RECORDS PROVIDED:

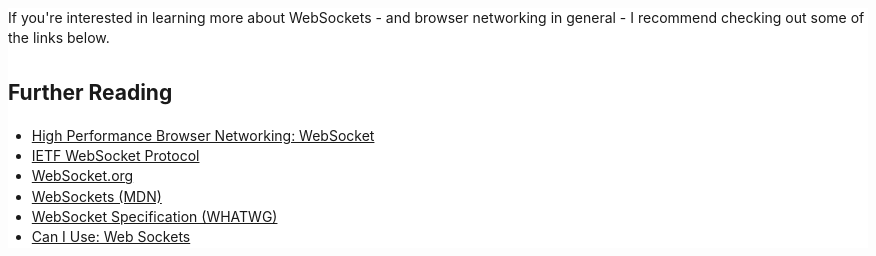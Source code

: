 If you're interested in learning more about WebSockets - and browser networking in general - I recommend checking out some of the links below.


## Further Reading

* [High Performance Browser Networking: WebSocket](http://chimera.labs.oreilly.com/books/1230000000545/ch17.html)
* [IETF WebSocket Protocol](http://tools.ietf.org/html/rfc6455)
* [WebSocket.org](http://www.websocket.org/)
* [WebSockets (MDN)](https://developer.mozilla.org/en/docs/WebSockets)
* [WebSocket Specification (WHATWG)](http://www.whatwg.org/specs/web-apps/current-work/multipage/network.html)
* [Can I Use: Web Sockets](http://caniuse.com/websockets)
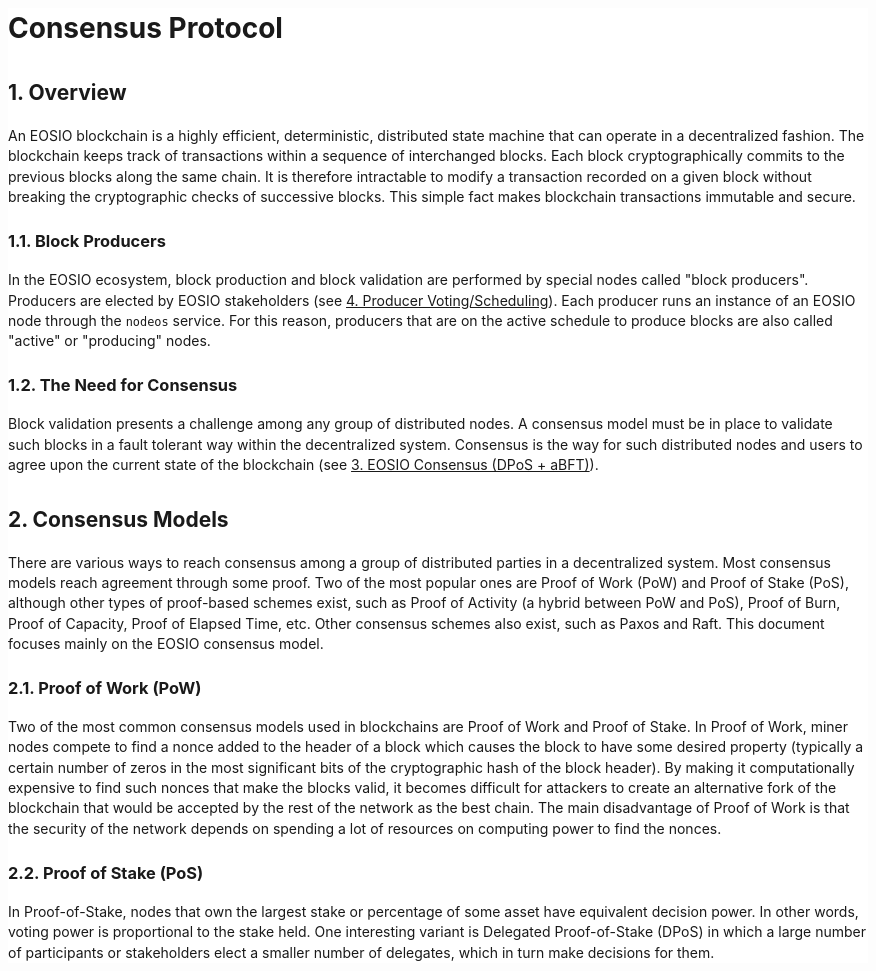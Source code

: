 # Consensus Protocol

## 1. Overview

An EOSIO blockchain is a highly efficient, deterministic, distributed state machine that can operate in a decentralized fashion. The blockchain keeps track of transactions within a sequence of interchanged blocks. Each block cryptographically commits to the previous blocks along the same chain. It is therefore intractable to modify a transaction recorded on a given block without breaking the cryptographic checks of successive blocks. This simple fact makes blockchain transactions immutable and secure.

### 1.1. Block Producers

In the EOSIO ecosystem, block production and block validation are performed by special nodes called "block producers". Producers are elected by EOSIO stakeholders \(see [4. Producer Voting/Scheduling]()\). Each producer runs an instance of an EOSIO node through the `nodeos` service. For this reason, producers that are on the active schedule to produce blocks are also called "active" or "producing" nodes.

### 1.2. The Need for Consensus

Block validation presents a challenge among any group of distributed nodes. A consensus model must be in place to validate such blocks in a fault tolerant way within the decentralized system. Consensus is the way for such distributed nodes and users to agree upon the current state of the blockchain \(see [3. EOSIO Consensus \(DPoS + aBFT\)]()\).

## 2. Consensus Models

There are various ways to reach consensus among a group of distributed parties in a decentralized system. Most consensus models reach agreement through some proof. Two of the most popular ones are Proof of Work \(PoW\) and Proof of Stake \(PoS\), although other types of proof-based schemes exist, such as Proof of Activity \(a hybrid between PoW and PoS\), Proof of Burn, Proof of Capacity, Proof of Elapsed Time, etc. Other consensus schemes also exist, such as Paxos and Raft. This document focuses mainly on the EOSIO consensus model.

### 2.1. Proof of Work \(PoW\)

Two of the most common consensus models used in blockchains are Proof of Work and Proof of Stake. In Proof of Work, miner nodes compete to find a nonce added to the header of a block which causes the block to have some desired property \(typically a certain number of zeros in the most significant bits of the cryptographic hash of the block header\). By making it computationally expensive to find such nonces that make the blocks valid, it becomes difficult for attackers to create an alternative fork of the blockchain that would be accepted by the rest of the network as the best chain. The main disadvantage of Proof of Work is that the security of the network depends on spending a lot of resources on computing power to find the nonces.

### 2.2. Proof of Stake \(PoS\)

In Proof-of-Stake, nodes that own the largest stake or percentage of some asset have equivalent decision power. In other words, voting power is proportional to the stake held. One interesting variant is Delegated Proof-of-Stake \(DPoS\) in which a large number of participants or stakeholders elect a smaller number of delegates, which in turn make decisions for them.
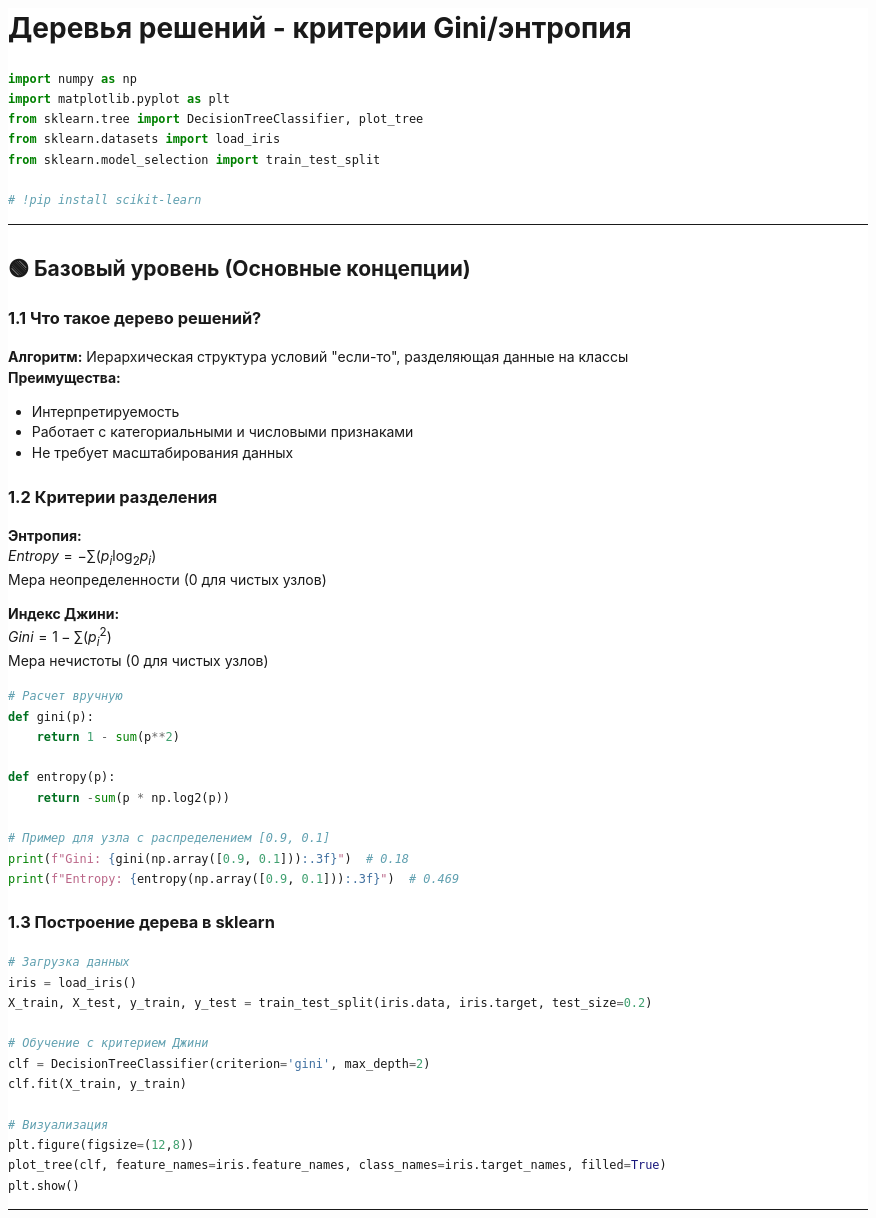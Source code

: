 
# Деревья решений - критерии Gini/энтропия

```python
import numpy as np
import matplotlib.pyplot as plt
from sklearn.tree import DecisionTreeClassifier, plot_tree
from sklearn.datasets import load_iris
from sklearn.model_selection import train_test_split

# !pip install scikit-learn
```

---

## 🟢 Базовый уровень (Основные концепции)

### 1.1 Что такое дерево решений?
**Алгоритм:** Иерархическая структура условий "если-то", разделяющая данные на классы  
**Преимущества:**  
- Интерпретируемость  
- Работает с категориальными и числовыми признаками  
- Не требует масштабирования данных  

### 1.2 Критерии разделения
**Энтропия:**  
$Entropy = -\sum(p_i \log_2 p_i)$  
Мера неопределенности (0 для чистых узлов)

**Индекс Джини:**  
$Gini = 1 - \sum(p_i^2)$  
Мера нечистоты (0 для чистых узлов)

```python
# Расчет вручную
def gini(p):
    return 1 - sum(p**2)

def entropy(p):
    return -sum(p * np.log2(p))

# Пример для узла с распределением [0.9, 0.1]
print(f"Gini: {gini(np.array([0.9, 0.1])):.3f}")  # 0.18
print(f"Entropy: {entropy(np.array([0.9, 0.1])):.3f}")  # 0.469
```

### 1.3 Построение дерева в sklearn
```python
# Загрузка данных
iris = load_iris()
X_train, X_test, y_train, y_test = train_test_split(iris.data, iris.target, test_size=0.2)

# Обучение с критерием Джини
clf = DecisionTreeClassifier(criterion='gini', max_depth=2)
clf.fit(X_train, y_train)

# Визуализация
plt.figure(figsize=(12,8))
plot_tree(clf, feature_names=iris.feature_names, class_names=iris.target_names, filled=True)
plt.show()
```

---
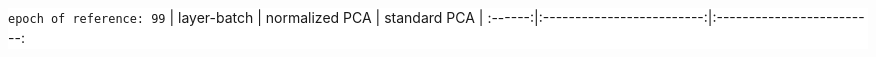 `epoch of reference: 99`
| layer-batch | normalized PCA            |  standard PCA |
:------:|:-------------------------:|:-------------------------:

EXERCISE DIRECTIONS: Without changing a word, transcribe all of the data and omit its images.

WRITTEN SOLUTION:
Source code

: If you're interested in learning more about WebSockets - and browser networking in general - I recommend checking out some of the links below.


## Further Reading

* [High Performance Browser Networking: WebSocket](http://chimera.labs.oreilly.com/books/1230000000545/ch17.html)
* [IETF WebSocket Protocol](http://tools.ietf.org/html/rfc6455)
* [WebSocket.org](http://www.websocket.org/)
* [WebSockets (MDN)](https://developer.mozilla.org/en/docs/WebSockets)
* [WebSocket Specification (WHATWG)](http://www.whatwg.org/specs/web-apps/current-work/multipage/network.html)
* [Can I Use: Web Sockets](http://caniuse.com/websockets)
Source code

: # Consensus Protocol

## 1. Overview

An EOSIO blockchain is a highly efficient, deterministic, distributed state machine that can operate in a decentralized fashion. The blockchain keeps track of transactions within a sequence of interchanged blocks. Each block cryptographically commits to the previous blocks along the same chain. It is therefore intractable to modify a transaction recorded on a given block without breaking the cryptographic checks of successive blocks. This simple fact makes blockchain transactions immutable and secure.

### 1.1. Block Producers

In the EOSIO ecosystem, block production and block validation are performed by special nodes called "block producers". Producers are elected by EOSIO stakeholders \(see [4. Producer Voting/Scheduling]()\). Each producer runs an instance of an EOSIO node through the `nodeos` service. For this reason, producers that are on the active schedule to produce blocks are also called "active" or "producing" nodes.

### 1.2. The Need for Consensus

Block validation presents a challenge among any group of distributed nodes. A consensus model must be in place to validate such blocks in a fault tolerant way within the decentralized system. Consensus is the way for such distributed nodes and users to agree upon the current state of the blockchain \(see [3. EOSIO Consensus \(DPoS + aBFT\)]()\).

## 2. Consensus Models

There are various ways to reach consensus among a group of distributed parties in a decentralized system. Most consensus models reach agreement through some proof. Two of the most popular ones are Proof of Work \(PoW\) and Proof of Stake \(PoS\), although other types of proof-based schemes exist, such as Proof of Activity \(a hybrid between PoW and PoS\), Proof of Burn, Proof of Capacity, Proof of Elapsed Time, etc. Other consensus schemes also exist, such as Paxos and Raft. This document focuses mainly on the EOSIO consensus model.

### 2.1. Proof of Work \(PoW\)

Two of the most common consensus models used in blockchains are Proof of Work and Proof of Stake. In Proof of Work, miner nodes compete to find a nonce added to the header of a block which causes the block to have some desired property \(typically a certain number of zeros in the most significant bits of the cryptographic hash of the block header\). By making it computationally expensive to find such nonces that make the blocks valid, it becomes difficult for attackers to create an alternative fork of the blockchain that would be accepted by the rest of the network as the best chain. The main disadvantage of Proof of Work is that the security of the network depends on spending a lot of resources on computing power to find the nonces.

### 2.2. Proof of Stake \(PoS\)

In Proof-of-Stake, nodes that own the largest stake or percentage of some asset have equivalent decision power. In other words, voting power is proportional to the stake held. One interesting variant is Delegated Proof-of-Stake \(DPoS\) in which a large number of participants or stakeholders elect a smaller number of delegates, which in turn make decisions for them.
Source code

: 
# Деревья решений - критерии Gini/энтропия

```python
import numpy as np
import matplotlib.pyplot as plt
from sklearn.tree import DecisionTreeClassifier, plot_tree
from sklearn.datasets import load_iris
from sklearn.model_selection import train_test_split

# !pip install scikit-learn
```

---

## 🟢 Базовый уровень (Основные концепции)

### 1.1 Что такое дерево решений?
**Алгоритм:** Иерархическая структура условий "если-то", разделяющая данные на классы  
**Преимущества:**  
- Интерпретируемость  
- Работает с категориальными и числовыми признаками  
- Не требует масштабирования данных  

### 1.2 Критерии разделения
**Энтропия:**  
$Entropy = -\sum(p_i \log_2 p_i)$  
Мера неопределенности (0 для чистых узлов)

**Индекс Джини:**  
$Gini = 1 - \sum(p_i^2)$  
Мера нечистоты (0 для чистых узлов)

```python
# Расчет вручную
def gini(p):
    return 1 - sum(p**2)

def entropy(p):
    return -sum(p * np.log2(p))

# Пример для узла с распределением [0.9, 0.1]
print(f"Gini: {gini(np.array([0.9, 0.1])):.3f}")  # 0.18
print(f"Entropy: {entropy(np.array([0.9, 0.1])):.3f}")  # 0.469
```

### 1.3 Построение дерева в sklearn
```python
# Загрузка данных
iris = load_iris()
X_train, X_test, y_train, y_test = train_test_split(iris.data, iris.target, test_size=0.2)

# Обучение с критерием Джини
clf = DecisionTreeClassifier(criterion='gini', max_depth=2)
clf.fit(X_train, y_train)

# Визуализация
plt.figure(figsize=(12,8))
plot_tree(clf, feature_names=iris.feature_names, class_names=iris.target_names, filled=True)
plt.show()
```

---
 `epoch of reference: 99`
| layer-batch | normalized PCA            |  standard PCA |
:------:|:-------------------------:|:-------------------------:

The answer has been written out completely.